Наконец хозяин пугался этого чудака, махал руками и делал уступку.

Мы спустились в вестибюль, когда Есенин вспомнил, что мы собирались катать его на лодке. «Нет, я не поеду! Я воды боюсь. Цыганка мне сказала, чтобы луны и воды боялся, я страшной смертью умру».

Я уверял его, что море сегодня спокойное, – всё было напрасно.

Я попросил у него посмотреть ладонь левой руки. Меня поразила глубокая и небывалая линия Солнца – прямая и чистая, перерезанная Сатурновой линией у кисти. (Линия Солнца аполлонийская – искусство и слава, Сатурна – рок и судьба.)

Обо всех случаях и встречах не расскажешь. Не всё сейчас и в голову приходит.

Последний раз мы увиделись в Москве летом 1925 года. Это было ночью – за стихами и вином у Софьи Андреевны Толстой (потом его жены). Я приехал к 11 часам. Было уже много выпито, но на смену пустым бутылкам из-под стола доставались всё новые. Под столом стояла целая корзина.

Были еще Бабель, Всев. Иванов (всё дремал на диване, очкастый и добродушный, накануне кутил); Наседкин наседал на шпроты и деловито крякал. Приблудный в спортивном костюме, оголив могутную грудь, напевал что-то на диване. «Вот – гляди, – сказал Есенин, – замечательная стерва и талантливый поэт… верь мне, я всё насквозь и вперёд знаю».

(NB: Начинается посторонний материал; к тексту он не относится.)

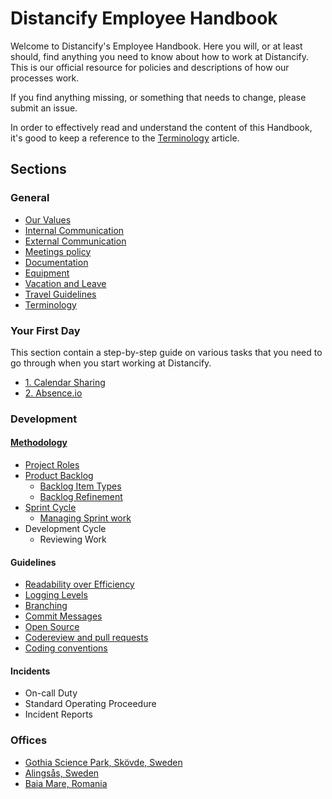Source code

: # Distancify Employee Handbook

Welcome to Distancify's Employee Handbook. Here you will, or at least should, find anything you need to know about how to work at Distancify. This is our official resource for policies and descriptions of how our processes work.

If you find anything missing, or something that needs to change, please submit an issue.

In order to effectively read and understand the content of this Handbook, it's good to keep a reference to the [Terminology](general/terminology.md) article.

## Sections

### General

* [Our Values](general/our-values.md)
* [Internal Communication](general/internal-communication.md)
* [External Communication](general/external-communication.md)
* [Meetings policy](general/meetings-policy.md)
* [Documentation](general/documentation.md)
* [Equipment](general/equipment.md)
* [Vacation and Leave](general/calendar-vacation-and-leave.md)
* [Travel Guidelines](general/travel-guidelines.md)
* [Terminology](general/terminology.md)

### Your First Day

This section contain a step-by-step guide on various tasks that you need to go through when you start working at Distancify.

* [1. Calendar Sharing](first-day/1-calendar-sharing.md)
* [2. Absence.io](first-day/2-absence-io.md)

### Development

#### [Methodology](development/methodology.md)

* [Project Roles](development/methodology/project-roles.md)
* [Product Backlog](development/methodology/product-backlog/product-backlog.md)
  * [Backlog Item Types](development/methodology/product-backlog/backlog-item-types.md)
  * [Backlog Refinement](development/methodology/product-backlog/backlog-refinement.md)
* [Sprint Cycle](development/methodology/sprint-cycle/sprint-cycle.md)
  * [Managing Sprint work](development/methodology/sprint-cycle/managing-sprint-work.md)
* Development Cycle
  * Reviewing Work

#### Guidelines

* [Readability over Efficiency](development/guidelines/readability-over-efficiency.md)
* [Logging Levels](development/guidelines/logging-levels.md)
* [Branching](development/guidelines/branching.md)
* [Commit Messages](development/guidelines/commit-messages.md)
* [Open Source](development/guidelines/open-source.md)
* [Codereview and pull requests](development/guidelines/codereview.md)
* [Coding conventions](development/guidelines/coding-conventions.md)


#### Incidents

* On-call Duty
* Standard Operating Proceedure
* Incident Reports

### Offices

* [Gothia Science Park, Skövde, Sweden](offices/gsp.md)
* [Alingsås, Sweden](offices/alingsas.md)
* [Baia Mare, Romania](offices/baiamare.md)
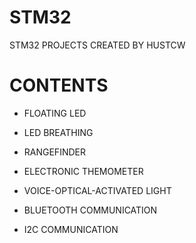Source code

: # STM32
STM32 PROJECTS CREATED BY HUSTCW

# CONTENTS

- FLOATING LED

- LED BREATHING

- RANGEFINDER

- ELECTRONIC THEMOMETER

- VOICE-OPTICAL-ACTIVATED LIGHT

- BLUETOOTH COMMUNICATION

- I2C COMMUNICATION

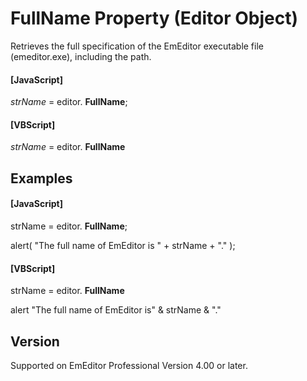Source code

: # FullName Property (Editor Object)

Retrieves the full specification of the EmEditor executable file (emeditor.exe),
including the path.

#### \[JavaScript\]

_strName_ = editor. **FullName**;

#### \[VBScript\]

_strName_ = editor. **FullName**

## Examples

#### \[JavaScript\]

strName = editor. **FullName**;

alert( "The full name of EmEditor is " + strName + "." );

#### \[VBScript\]

strName = editor. **FullName**

alert "The full name of EmEditor is" & strName & "."

## Version

Supported on EmEditor Professional Version 4.00 or later.
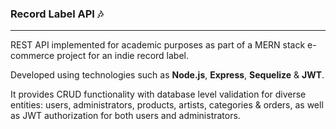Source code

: ### Record Label API  🎶
---

REST API implemented for academic purposes as part of a MERN stack e-commerce project for an indie record label. 

Developed using technologies such as **Node.js**, **Express**, **Sequelize** & **JWT**.

It provides CRUD functionality with database level validation for diverse entities: users, administrators, products, artists, categories & orders, as well as JWT authorization for both users and administrators. 
 
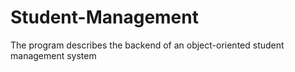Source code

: # Student-Management
 The program describes the backend of an object-oriented student management system
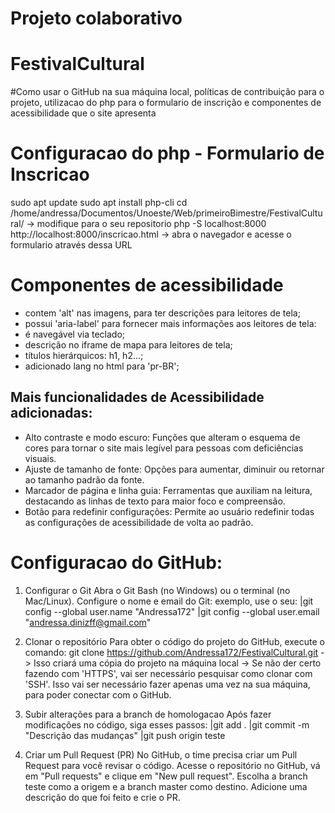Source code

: # Projeto colaborativo 
# FestivalCultural

#Como usar o GitHub na sua máquina local, políticas de contribuição para o projeto, utilizacao do php para o formulario de inscrição e componentes de acessibilidade que o site apresenta

# Configuracao do php - Formulario de Inscricao
sudo apt update
sudo apt install php-cli
cd /home/andressa/Documentos/Unoeste/Web/primeiroBimestre/FestivalCultural/    -> modifique para o seu repositorio
php -S localhost:8000
http://localhost:8000/inscricao.html      -> abra o navegador e acesse o formulario através dessa URL

# Componentes de acessibilidade
- contem 'alt' nas imagens, para ter descrições para leitores de tela;
- possui 'aria-label' para fornecer mais informações aos leitores de tela: <nav id="navmenu" class="navmenu" aria-label="Menu de navegação">
- é navegável via teclado;
- descrição no iframe de mapa para leitores de tela;
- títulos hierárquicos: h1, h2...;
- adicionado lang no html para 'pr-BR';
## Mais funcionalidades de Acessibilidade adicionadas:
- Alto contraste e modo escuro: Funções que alteram o esquema de cores para tornar o site mais legível para pessoas com deficiências visuais.
- Ajuste de tamanho de fonte: Opções para aumentar, diminuir ou retornar ao tamanho padrão da fonte.
- Marcador de página e linha guia: Ferramentas que auxiliam na leitura, destacando as linhas de texto para maior foco e compreensão.
- Botão para redefinir configurações: Permite ao usuário redefinir todas as configurações de acessibilidade de volta ao padrão.

# Configuracao do GitHub:
1) Configurar o Git
  Abra o Git Bash (no Windows) ou o terminal (no Mac/Linux).
  Configure o nome e email do Git:
  exemplo, use o seu:
   |git config --global user.name "Andressa172"
   |git config --global user.email "andressa.dinizff@gmail.com"

2) Clonar o repositório
  Para obter o código do projeto do GitHub, execute o comando:
  git clone https://github.com/Andressa172/FestivalCultural.git 
   -> Isso criará uma cópia do projeto na máquina local
   -> Se não der certo fazendo com 'HTTPS', vai ser necessário pesquisar como clonar com 'SSH'. Isso vai ser necessário fazer apenas uma vez na sua máquina, para poder conectar com o GitHub.

3) Subir alterações para a branch de homologacao
  Após fazer modificações no código, siga esses passos:
   |git add .
   |git commit -m "Descrição das mudanças"
   |git push origin teste
   
4) Criar um Pull Request (PR)
  No GitHub, o time precisa criar um Pull Request para você revisar o código.
  Acesse o repositório no GitHub, vá em "Pull requests" e clique em "New pull request".
  Escolha a branch teste como a origem e a branch master como destino.
  Adicione uma descrição do que foi feito e crie o PR.
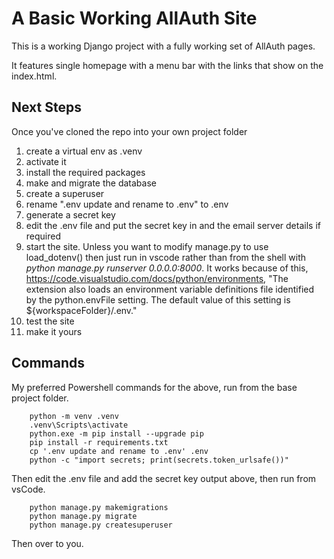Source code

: # A Basic Working AllAuth Site
This is a working Django project with a fully working set of AllAuth pages.

It features single homepage with a menu bar with the links that show on the index.html.

## Next Steps
Once you've cloned the repo into your own project folder
1. create a virtual env as .venv
2. activate it
3. install the required packages
4. make and migrate the database
5. create a superuser
6. rename ".env update and rename to .env" to .env
7. generate a secret key
8. edit the .env file and put the secret key in and the email server details if required
9. start the site.  Unless you want to modify manage.py to use load_dotenv() then just run in vscode rather than from the shell with _python manage.py runserver 0.0.0.0:8000_.  It works because of this, https://code.visualstudio.com/docs/python/environments, "The extension also loads an environment variable definitions file identified by the python.envFile setting. The default value of this setting is ${workspaceFolder}/.env."
10. test the site
11. make it yours

## Commands
My preferred Powershell commands for the above, run from the base project folder.

        python -m venv .venv
        .venv\Scripts\activate
        python.exe -m pip install --upgrade pip
        pip install -r requirements.txt
        cp '.env update and rename to .env' .env
        python -c "import secrets; print(secrets.token_urlsafe())"

Then edit the .env file and add the secret key output above, then run from vsCode.

        python manage.py makemigrations
        python manage.py migrate
        python manage.py createsuperuser

Then over to you.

Заговорили о моих стихах. Сергей говорил, что я «хороший парень, только стихи у меня слишком головные». Потом он стал говорить о том, что я «очень умный», «умнее всех», – ему иногда бывает «страшно со мной говорить».

Я, возражая ему, не соглашался насчёт головных стихов, оценки по части ума, но он настаивал на своём и начинал сердиться – он не любил, когда ему противоречили.

Потом, часов с двенадцати, Сергей стал вспоминать о детстве, вызывая остроумнейшие насмешки Бабеля. Вообще он подтрунивал над ним всю ночь, и такого насмешника, как Бабель, я никогда не видывал. Бабель рассказывал, как Сергей в один день продаёт десяти издательствам одну и ту же книгу стихов, составленную из трех <нрзб> до этого, как редакторы и издатели скрывают друг от друга о своей покупке, и все прогорают через месяц на одной и той же книге.